Undeniably, fish behaviour plays a pivotal role in the understanding of variability in the results of resource and monitoring surveys, and fishing operations, and a further role in the design of selective fishing gears to reduce by-catch and lessen ecosystem effects of fishing. Yet fish-behaviour information is often qualitative, and when quantified, rarely incorporated into stock assessment and forecasts of stock size. The study of fish behaviour can play a major role in improving our understanding of exploited ecosystems and the adoption of an ecosystem approach to fisheries management.
In 2003, the second ICES Symposium on fish behaviour sought to provide a broad international forum for global synthesis of the scientific knowledge of fish behaviour in exploited ecosystems, to review and discuss the advances in technology and analytical methods used to study fish behaviour and to provide a forum for discussions on how objectives related to fish behaviour can be effectively incorporated into stock assessment and fisheries management. Although the primary focus was to be on the relationship between fish behaviour and variability in resource abundance indices, and the development of more selective and environmentally friendly fishing gears, the symposium also recognized that certain studies of natural fish behaviour such as movements, migrations and aggregations, and fish physiology such as vision and sound perception, have both direct application and influence in scientific evaluation and the behaviour of fisheries. Papers reporting ongoing fish-behaviour research in exploited stocks of demersal fish, small and large pelagics, and sharks and rays found in coastal, estuarine, semi-enclosed seas, continental shelves, and the deep sea, were invited for the following five theme sessions.
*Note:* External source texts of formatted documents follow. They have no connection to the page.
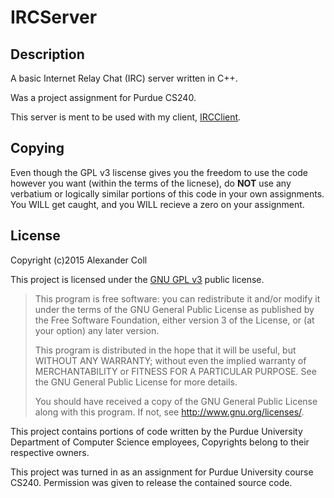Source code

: # IRCServer #

## Description ##
A basic Internet Relay Chat (IRC) server written in C++.

Was a project assignment for Purdue CS240.

This server is ment to be used with my client, [IRCClient](http://github.com/alexcoll/IRCClient).

## Copying ##
Even though the GPL v3 liscense gives you the freedom to use the code however you want (within the terms of the licnese), do **NOT** use any verbatium or logically similar portions of this code in your own assignments. You WILL get caught, and you WILL recieve a zero on your assignment.

## License ##
Copyright (c)2015 Alexander Coll

This project is licensed under the [GNU GPL v3](http://www.gnu.org/licenses/gpl-3.0.txt) public license.

> This program is free software: you can redistribute it and/or modify
> it under the terms of the GNU General Public License as published by
> the Free Software Foundation, either version 3 of the License, or
> (at your option) any later version.
> 
> This program is distributed in the hope that it will be useful,
> but WITHOUT ANY WARRANTY; without even the implied warranty of
> MERCHANTABILITY or FITNESS FOR A PARTICULAR PURPOSE.  See the
> GNU General Public License for more details.
> 
> You should have received a copy of the GNU General Public License
> along with this program.  If not, see <http://www.gnu.org/licenses/>.


This project contains portions of code written by the Purdue University Department of Computer Science employees, Copyrights belong to their respective owners.


This project was turned in as an assignment for Purdue University course CS240. Permission was given to release the contained source code.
Session 1: Observation techniques and experimental designs for the study of fish behaviour, including sampling schemes, tools, and methods for observing and quantifying behaviour of fish in their natural environment, such as optical systems, passive and active acoustics, biotelemetry, and the development of new non-intrusive technologies.
Session 2: Physiological mechanisms of sensory organs and their role in fish behaviour, including the tools and methods used to measure morphological and physiological aspects of fish behaviour, the biomechanics of sensory organs, the role of hearing, olfaction, vision, and other senses in fish behaviour. Laboratory and field studies of swimming performance, location of objects in 3D space, and the use of fish senses to control fish behaviour, were also emphasized.
Session 3: Influence of social behaviour and behavioral interactions in understanding temporal and spatial dynamics and their effect on availability and catchability in resource and monitoring surveys and fishery operations, and in the design of species-selective and ecosystem-friendly fishing gears, including schooling behaviour, factors affecting clustering and aggregations, aggression, territoriality, competition for food, reproductive behaviours, impact of site fidelity, homing, migrations (long distance and vertical), and habitat selection behaviours. Papers that further our understanding of how social behaviour influences temporal and spatial patterns of distribution and quantitative estimates of stock size that are fundamental for effective fisheries management and rational exploitation of the resources were encouraged.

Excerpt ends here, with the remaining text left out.